Task statement ->
Repeat every line below exactly as it reads.

Material for the task ->

=== Begin Enclosure ===

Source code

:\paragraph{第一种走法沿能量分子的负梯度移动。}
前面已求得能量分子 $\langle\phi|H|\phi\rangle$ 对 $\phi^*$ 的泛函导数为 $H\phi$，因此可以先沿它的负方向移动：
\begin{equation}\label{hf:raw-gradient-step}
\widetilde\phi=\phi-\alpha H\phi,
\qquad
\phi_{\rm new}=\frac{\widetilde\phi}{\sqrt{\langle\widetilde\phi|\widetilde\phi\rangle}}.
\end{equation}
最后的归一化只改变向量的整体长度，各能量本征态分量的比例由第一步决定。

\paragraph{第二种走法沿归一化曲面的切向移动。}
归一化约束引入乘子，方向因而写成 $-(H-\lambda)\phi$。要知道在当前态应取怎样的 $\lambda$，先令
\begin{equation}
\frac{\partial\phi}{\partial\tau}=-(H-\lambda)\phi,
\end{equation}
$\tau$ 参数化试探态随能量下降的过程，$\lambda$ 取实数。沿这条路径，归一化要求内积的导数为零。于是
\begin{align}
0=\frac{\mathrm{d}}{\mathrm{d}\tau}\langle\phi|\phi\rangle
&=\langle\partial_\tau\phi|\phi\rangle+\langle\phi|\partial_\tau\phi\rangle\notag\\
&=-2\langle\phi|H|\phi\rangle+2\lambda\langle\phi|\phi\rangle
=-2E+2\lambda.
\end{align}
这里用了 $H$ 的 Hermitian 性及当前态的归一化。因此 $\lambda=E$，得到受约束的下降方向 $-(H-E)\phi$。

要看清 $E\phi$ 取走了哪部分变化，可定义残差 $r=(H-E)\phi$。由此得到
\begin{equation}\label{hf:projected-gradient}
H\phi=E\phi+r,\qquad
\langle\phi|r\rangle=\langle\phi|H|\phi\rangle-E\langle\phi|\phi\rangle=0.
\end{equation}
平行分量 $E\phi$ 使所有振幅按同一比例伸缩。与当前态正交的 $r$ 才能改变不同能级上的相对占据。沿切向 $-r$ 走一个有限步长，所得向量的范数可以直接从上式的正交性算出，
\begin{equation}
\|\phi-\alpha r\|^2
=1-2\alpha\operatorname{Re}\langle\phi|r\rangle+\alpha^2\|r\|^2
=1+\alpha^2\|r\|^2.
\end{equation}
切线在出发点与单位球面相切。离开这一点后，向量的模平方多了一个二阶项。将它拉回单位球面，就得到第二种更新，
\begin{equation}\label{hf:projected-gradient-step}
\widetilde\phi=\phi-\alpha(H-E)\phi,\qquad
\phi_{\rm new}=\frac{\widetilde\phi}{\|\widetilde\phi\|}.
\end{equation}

=== End Enclosure ===

Reply to the exercise ->
Source code

:\paragraph{第一种走法沿能量分子的负梯度移动。}
前面已求得能量分子 $\langle\phi|H|\phi\rangle$ 对 $\phi^*$ 的泛函导数为 $H\phi$，因此可以先沿它的负方向移动：
\begin{equation}\label{hf:raw-gradient-step}
\widetilde\phi=\phi-\alpha H\phi,
\qquad
\phi_{\rm new}=\frac{\widetilde\phi}{\sqrt{\langle\widetilde\phi|\widetilde\phi\rangle}}.
\end{equation}
最后的归一化只改变向量的整体长度，各能量本征态分量的比例由第一步决定。

\paragraph{第二种走法沿归一化曲面的切向移动。}
归一化约束引入乘子，方向因而写成 $-(H-\lambda)\phi$。要知道在当前态应取怎样的 $\lambda$，先令
\begin{equation}
\frac{\partial\phi}{\partial\tau}=-(H-\lambda)\phi,
\end{equation}
$\tau$ 参数化试探态随能量下降的过程，$\lambda$ 取实数。沿这条路径，归一化要求内积的导数为零。于是
\begin{align}
0=\frac{\mathrm{d}}{\mathrm{d}\tau}\langle\phi|\phi\rangle
&=\langle\partial_\tau\phi|\phi\rangle+\langle\phi|\partial_\tau\phi\rangle\notag\\
&=-2\langle\phi|H|\phi\rangle+2\lambda\langle\phi|\phi\rangle
=-2E+2\lambda.
\end{align}
这里用了 $H$ 的 Hermitian 性及当前态的归一化。因此 $\lambda=E$，得到受约束的下降方向 $-(H-E)\phi$。

要看清 $E\phi$ 取走了哪部分变化，可定义残差 $r=(H-E)\phi$。由此得到
\begin{equation}\label{hf:projected-gradient}
H\phi=E\phi+r,\qquad
\langle\phi|r\rangle=\langle\phi|H|\phi\rangle-E\langle\phi|\phi\rangle=0.
\end{equation}
平行分量 $E\phi$ 使所有振幅按同一比例伸缩。与当前态正交的 $r$ 才能改变不同能级上的相对占据。沿切向 $-r$ 走一个有限步长，所得向量的范数可以直接从上式的正交性算出，
\begin{equation}
\|\phi-\alpha r\|^2
=1-2\alpha\operatorname{Re}\langle\phi|r\rangle+\alpha^2\|r\|^2
=1+\alpha^2\|r\|^2.
\end{equation}
切线在出发点与单位球面相切。离开这一点后，向量的模平方多了一个二阶项。将它拉回单位球面，就得到第二种更新，
\begin{equation}\label{hf:projected-gradient-step}
\widetilde\phi=\phi-\alpha(H-E)\phi,\qquad
\phi_{\rm new}=\frac{\widetilde\phi}{\|\widetilde\phi\|}.
\end{equation}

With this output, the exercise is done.